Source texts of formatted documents
■ ■ ■ ■ ■
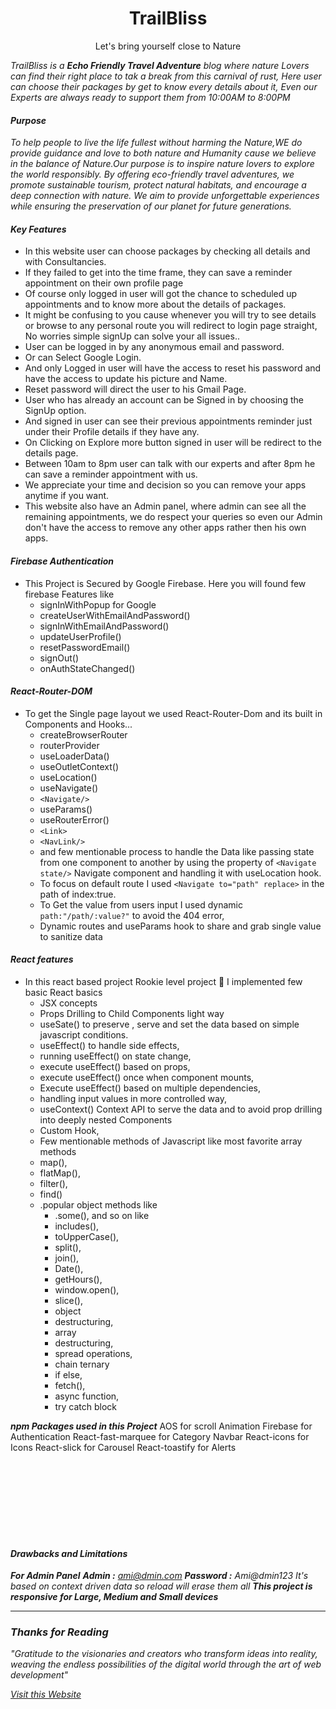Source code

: <p>
    <a>
    <h1 align="center">TrailBliss</h1>
    <p align="center">Let's bring yourself close to Nature</p>
    </a>
</p>

*TrailBliss is a ***Echo Friendly Travel Adventure*** blog where nature Lovers can find their right place to tak a break from this carnival of rust, Here user can choose their packages by get to know every details about it, Even our Experts are always ready to support them from 10:00AM to 8:00PM*

#### ***Purpose***
*To help people to live the life fullest without harming the Nature,WE do provide guidance and love to both nature and Humanity cause we believe in the balance of Nature.Our purpose is to inspire nature lovers to explore the world responsibly. By offering eco-friendly travel adventures, we promote sustainable tourism, protect natural habitats, and encourage a deep connection with nature. We aim to provide unforgettable experiences while ensuring the preservation of our planet for future generations.*

#### ***Key Features***
- In this website user can choose packages by checking all details and with Consultancies.
- If they failed to get into the time frame, they can save a reminder appointment on their own profile page
- Of course only logged in user will got the chance to scheduled up appointments and to know more about the details of packages.
- It might be confusing to you cause whenever you will try to see details or browse to any personal route you will redirect to login page straight, No worries simple signUp can solve your all issues..
- User can be logged in by any anonymous email and password.
- Or can Select Google Login.
- And only Logged in user will have the access to reset his password and have the access to update his picture and Name.
- Reset password will direct the user to his Gmail Page.
- User who has already an account can be Signed in by choosing the SignUp option.
- And signed in user can see their previous appointments reminder just under their Profile details if they have any.
- On Clicking on Explore more button signed in user will be redirect to the details page.
- Between 10am to 8pm user can talk with our experts and after 8pm he can save a reminder appointment with us.
- We appreciate your time and decision so you can remove your apps anytime if you want.
- This website also have an Admin panel, where admin can see all the remaining appointments, we do respect your queries so even our Admin don't have the access to remove any other apps rather then his own apps.    

#### *Firebase Authentication*
- This Project is Secured by Google Firebase. Here you will found few firebase Features like
  - signInWithPopup for Google 
  - createUserWithEmailAndPassword()
  - signInWithEmailAndPassword()
  - updateUserProfile()
  - resetPasswordEmail()
  - signOut()
  - onAuthStateChanged()

#### *React-Router-DOM*
- To get the Single page layout we used React-Router-Dom and its built in Components and Hooks...
  -  createBrowserRouter
  - routerProvider
  - useLoaderData()
  - useOutletContext()
  - useLocation()
  - useNavigate()
  - `<Navigate/>`
  - useParams()
  - useRouterError()
  - `<Link>`
  - `<NavLink/>`
  - and few mentionable process to handle the Data like passing state from one component to another by using the property of `<Navigate state/>` Navigate component and handling it with useLocation hook.
  - To focus on default route I used `<Navigate to="path" replace>` in the path of index:true.
  - To Get the value from users input I used dynamic `path:"/path/:value?"` to avoid the 404 error,
  - Dynamic routes and useParams hook to share and grab single value to sanitize data

#### *React features*
- In this react based project Rookie level project 🙂 I implemented few basic React basics
  - JSX concepts
  - Props Drilling to Child Components light way
  - useSate() to preserve , serve and set the data based on simple javascript conditions.
  - useEffect() to handle side effects,
  - running useEffect() on state change,
  - execute useEffect() based on props,
  - execute useEffect() once when component mounts,
  - Execute useEffect() based on multiple dependencies,
  - handling input values in more controlled way, 
  - useContext() Context API to serve the data and to avoid prop drilling into deeply nested Components
  - Custom Hook,
  - Few mentionable methods of Javascript like most favorite array methods 
  - map(), 
  - flatMap(), 
  - filter(), 
  - find()
  - .popular object methods like 
    - .some(), and so on like 
    - includes(), 
    - toUpperCase(), 
    - split(), 
    - join(), 
    - Date(), 
    - getHours(), 
    - window.open(),
    - slice(), 
    - object 
    - destructuring, 
    - array 
    - destructuring, 
    - spread operations, 
    - chain ternary 
    - if else, 
    - fetch(), 
    - async function, 
    - try catch block



***npm Packages used in this Project***
    AOS for scroll Animation
    Firebase for Authentication
    React-fast-marquee for Category Navbar
    React-icons for Icons
    React-slick for Carousel
    React-toastify for Alerts

<br>
<br>
<br>
<br>
<br>
<br>
<br>
<p>
    <a>
    <h4><i>Drawbacks and Limitations</i></h4>
    </a>
</p>


***For Admin Panel***
***Admin :*** *ami@dmin.com*
***Password :*** *Ami@dmin123*
_It's based on context driven data so reload will erase them all_
***This project is responsive for Large, Medium and Small devices***

***

### *Thanks for Reading*
*"Gratitude to the visionaries and creators who transform ideas into reality, weaving the endless possibilities of the digital world through the art of web development"*


[_Visit this Website_](https://pheroassignment-09.netlify.app/)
■ ■ ■ ■ ■
EXERCISE DETAILS: Within the records, on how many lines does the word "serve" appear? Provide the number alone.

RESPONSE: 2